Avoiding prejudice in data-based decisions

Series of digital charts.
Image credit: Pixabay user PIX1861

It’s important to know the potential problems of releasing individual-level data that can arise from bad data management practices, as well as the practices we can implement to lessen the likelihood of individual harm. At the same time, we should also think about the problems of the release of microdata — individual-level data — in broader context. Beyond the problems faced by specific people whose private information is incorrectly released, advocates have observed regular ways that microdata release can heighten risk of harm for specific communities. A series of projects issued over the last several years have provided essential texts for thinking about how microdata — as collected into “big data” — increases existing patterns of societal discrimination.

The essence of these arguments lies in an important, and perhaps counterintuitive observation: Using data and technology in a decision-making process doesn’t make a decision automatically free of problematic (and possibly illegal) social discrimination. Advocates have observed that in a number of situations, the additional collection and use of individual-level data can result in an entrenchment of discriminatory patterns, even as it becomes harder to see how this is done. The “big data” that’s used for algorithmic judgments about financial risk, housing, insurance or employment fitness invisibly incorporates the effects of human prejudices. As a result, relying on these large datasets to operate without oversight can lead decision-makers to discriminate against people who are already more likely to face discrimination, even while these data-based judgements stem less obviously from human prejudice.

In order to prevent data-driven decision-making from reincorporating patterns of prejudice, it is essential that datasets and algorithms be evaluated and audited for potentially discriminatory effects. Reviewers should consider how data collection, machine-learning processes and training materials, and category definitions might introduce — even inadvertently — elements of bias to the analysis.

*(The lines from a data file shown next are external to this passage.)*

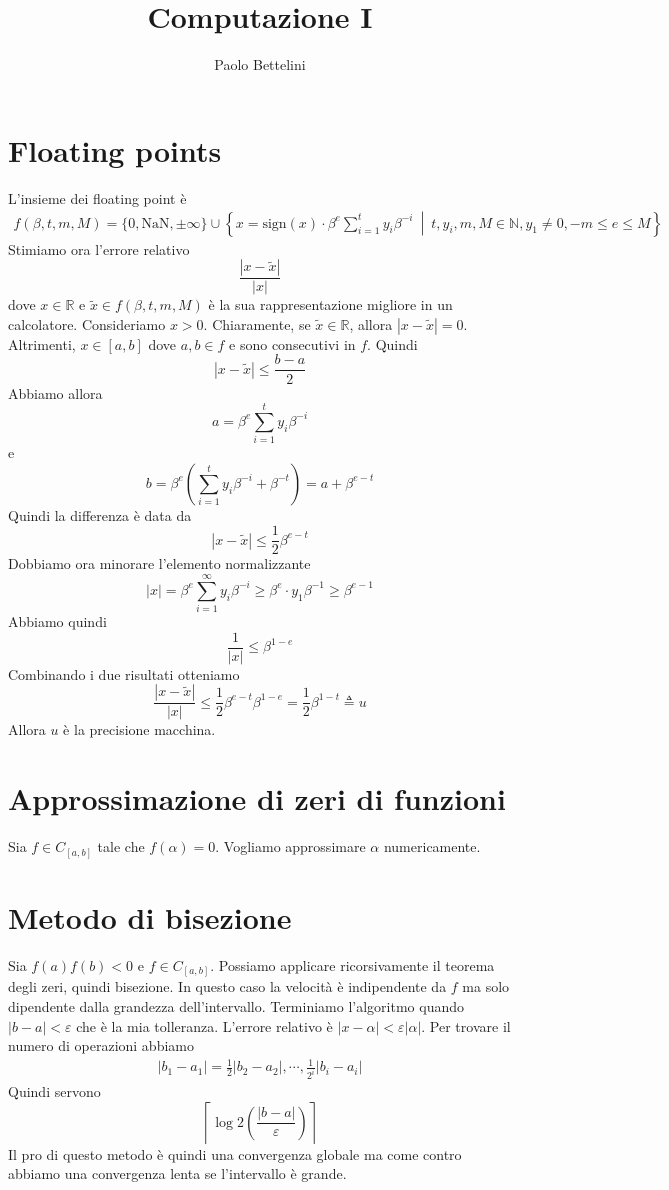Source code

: \documentclass[a4paper]{article}
\title{Computazione I}
\author{Paolo Bettelini}
\date{}
\begin{document}
\maketitle
\tableofcontents

\section{Floating points}

L'insieme dei floating point è
\begin{align*}
    f(\beta, t, m, M) = \{0, \text{NaN}, \pm\infty\} \cup
    \left\{x = \text{sign}(x) \cdot \beta^e \sum_{i=1}^t y_i \beta^{-i} \ \middle|\ 
    t,y_i,m,M \in \mathbb{N}, y_1 \neq 0, -m\leq e \leq M \right\}
\end{align*}
Stimiamo ora l'errore relativo
\[
    \frac{|x-\tilde x|}{|x|}
\]
dove \(x\in\mathbb{R}\) e \(\tilde x \in f(\beta, t, m, M)\) è la sua rappresentazione migliore in un calcolatore.
Consideriamo \(x > 0\).
Chiaramente, se \(\tilde x \in \mathbb{R}\), allora \(|x-\tilde x| = 0\).
Altrimenti, \(x\in [a,b]\) dove \(a,b\in f\) e sono consecutivi in \(f\).
Quindi
\[
    |x-\tilde x| \leq \frac{b-a}{2}
\]
Abbiamo allora
\[
    a = \beta^e \sum_{i=1}^t y_i \beta^{-i}
\]
e
\[
    b = \beta^e \left( \sum_{i=1}^t y_i \beta^{-i} + \beta^{-t} \right)
    = a + \beta^{e - t}
\]
Quindi la differenza è data da
\[
    |x - \tilde x| \leq \frac{1}{2}\beta^{e-t}
\]
Dobbiamo ora minorare l'elemento normalizzante
\[
    |x| = \beta^e \sum_{i=1}^\infty y_i\beta^{-i} \geq \beta^e \cdot y_1 \beta^{-1} \geq \beta^{e-1}
\]
Abbiamo quindi
\[
    \frac{1}{|x|} \leq \beta^{1-e}
\]
Combinando i due risultati otteniamo
\[
    \frac{|x-\tilde x|}{|x|} \leq \frac{1}{2}\beta^{e-t} \beta^{1-e}
    = \frac{1}{2} \beta^{1-t} \triangleq u
\]
Allora \(u\) è la precisione macchina.

\section{Approssimazione di zeri di funzioni}

Sia \(f \in C_{[a,b]}\) tale che \(f(\alpha) = 0\). Vogliamo approssimare \(\alpha\) numericamente.

\section{Metodo di bisezione}

Sia \(f(a)f(b) < 0\) e \(f\in C_{[a,b]}\).
Possiamo applicare ricorsivamente il teorema degli zeri, quindi bisezione.
In questo caso la velocità è indipendente da \(f\) ma solo dipendente dalla grandezza
dell'intervallo. Terminiamo l'algoritmo quando \(|b-a| < \varepsilon\) che è la mia tolleranza.
L'errore relativo è \(|x-\alpha| < \varepsilon|\alpha|\).
Per trovare il numero di operazioni abbiamo
\begin{align*}
    |b_1 - a_1| = \frac{1}{2} |b_2 - a_2|, \cdots, \frac{1}{2^i}|b_i - a_i|
\end{align*}
Quindi servono
\[
    \left\lceil \log2 \left(\frac{|b-a|}{\varepsilon}\right) \right\rceil
\]
Il pro di questo metodo è quindi una convergenza globale ma come contro
abbiamo una convergenza lenta se l'intervallo è grande.
\end{document}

Because data stemming from criminal-justice-related events are often legally used to prevent people from accessing social goods — such as the right to vote, certain kinds of employment, or places to live — the question of whether released individual-level data can systemically harm traditional subjects of discrimination looms particularly large. Arrest data provides a good example: Because individual-level, identified arrest data can create additional problems for people who are identified within the dataset — impacting their ability to get employment, housing or credit — the release of this data may especially disadvantage people from groups that are disproportionately arrested. Particularly because arrests are not the same thing as convictions, the release of this data can incorrectly label an individual as criminal.

Just as potentially problematic as data collection and release is the nontransparent use of microdata in automatic and nontransparent decision-making. Automatic decisions, produced by computer algorithms, can effectively be discriminatory when those algorithms were developed on the basis of discriminatory materials. Algorithms are built through the use of “training sets” drawn from past, human-made decisions. Algorithms to determine who constitutes a good employment candidate, for example, are drawn from lists of characteristics of existing employees. If humans regularly made discriminatory employment choices in the materials used to develop the algorithm, the computer will as well.

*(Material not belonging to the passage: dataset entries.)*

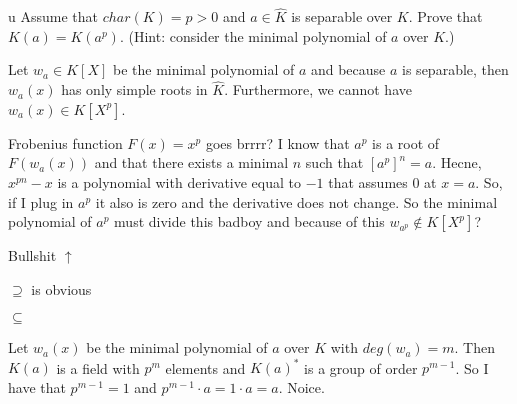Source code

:\documentclass{article}
\begin{document}
%
%

\begin{problem}[7]{u}
Assume that $char(K)=p>0$ and $a\in \hat{K}$ is separable over $K$. Prove that $K(a)=K(a^p)$. (Hint: consider the minimal polynomial of $a$ over $K$.)
\end{problem}

Let $w_a\in K[X]$ be the minimal polynomial of $a$ and because $a$ is separable, then $w_a(x)$ has only simple roots in $\hat{K}$. Furthermore, we cannot have $w_a(x)\in K[X^p]$.

Frobenius function $F(x)=x^p$ goes brrrr? I know that $a^p$ is a root of $F(w_a(x))$ and that there exists a minimal $n$ such that $[a^p]^n=a$. Hecne, $x^{pn}-x$ is a polynomial with derivative equal to $-1$ that assumes $0$ at $x=a$. So, if I plug in $a^p$ it also is zero and the derivative does not change. So the minimal polynomial of $a^p$ must divide this badboy and because of this $w_{a^p}\notin K[X^p]$?

Bullshit $\uparrow$

$\supseteq$ is obvious

$\subseteq$


    Let $w_a(x)$ be the minimal polynomial of $a$ over $K$ with $deg(w_a)=m$. Then $K(a)$ is a field with $p^m$ elements and $K(a)^*$ is a group of order $p^{m-1}$. So I have that $p^{m-1}=1$ and $p^{m-1}\cdot a=1\cdot a=a$. Noice.




\end{document}
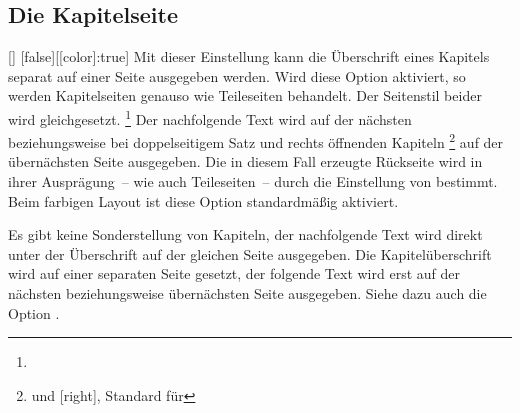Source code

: \documentclass[%
  english,ngerman,%
  headings=optiontoheadandtoc,captions=tableheading,numbers=noenddot,%
  chapterpage,cdfoot,%
]{tudscrman}
\begin{document}
\subsection{Die Kapitelseite}\label{sec:chapter}
\begin{Declaration}{[\PBoolean]}%
  [false][[color]:true]%
\printdeclarationlist%
%
%
%
Mit dieser Einstellung kann die Überschrift eines Kapitels separat auf einer 
Seite ausgegeben werden. Wird diese Option aktiviert, so werden Kapitelseiten 
genauso wie Teileseiten behandelt. Der Seitenstil beider wird gleichgesetzt.%
\footnote{%
}
Der nachfolgende Text wird auf der nächsten beziehungsweise bei doppelseitigem 
Satz und rechts öffnenden Kapiteln%
\footnote{%
   und [right], Standard für 
}
auf der übernächsten Seite ausgegeben. Die in diesem Fall erzeugte Rückseite 
wird in ihrer Ausprägung~-- wie auch Teileseiten~-- durch die Einstellung von 
 bestimmt. Beim farbigen Layout ist diese Option 
standardmäßig aktiviert. \notudscrartcl
%
\begin{values}
\itemfalse
  Es gibt keine Sonderstellung von Kapiteln, der nachfolgende Text wird direkt 
  unter der Überschrift auf der gleichen Seite ausgegeben.
\itemtrue*
  Die Kapitelüberschrift wird auf einer separaten Seite gesetzt, der folgende
  Text wird erst auf der nächsten beziehungsweise übernächsten Seite ausgegeben. 
  Siehe dazu auch die Option .
\end{values}
\end{Declaration}
\end{document}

The potential for microdata use and collection to regularly, if inadvertently, amplify the effects of social discrimination is a serious problem associated with microdata release, and several recent projects on rights problems in big data have articulated ways for data managers to approach the problem. One valuable collection of materials is available in concert with a year-long set of projects launched through the UC Berkeley Center of Law. In April, a symposium entitled “Open Data: Addressing Privacy, Security, and Civil Rights Challenges” brought together legal, technical and privacy scholars to consider the specific problems that open data posed in connection with privacy law and principles. Another valuable collection of perspectives was developed by the New America Foundation’s Open Technology Institute, which articulated a range of specific concerns in Data and Discrimination: Collected Essays. Although a separate legal regime, the comparative perspective offered by Keiron O’Hara’s examination of the problem in British context can nonetheless be useful.

Perhaps the most comprehensive set of recommendations in this area have been put forward by the Leadership Conference on Civil and Human Rights (LCCHR). Organizing a group of leading civil rights organizations, the LCCHR identified a variety of concerns about how big data (including big criminal justice data) negatively affects communities of color. The Civil Rights Principles of the Era of Big Data release puts forth a set of new rights to protect in order to prevent the following systemic problems.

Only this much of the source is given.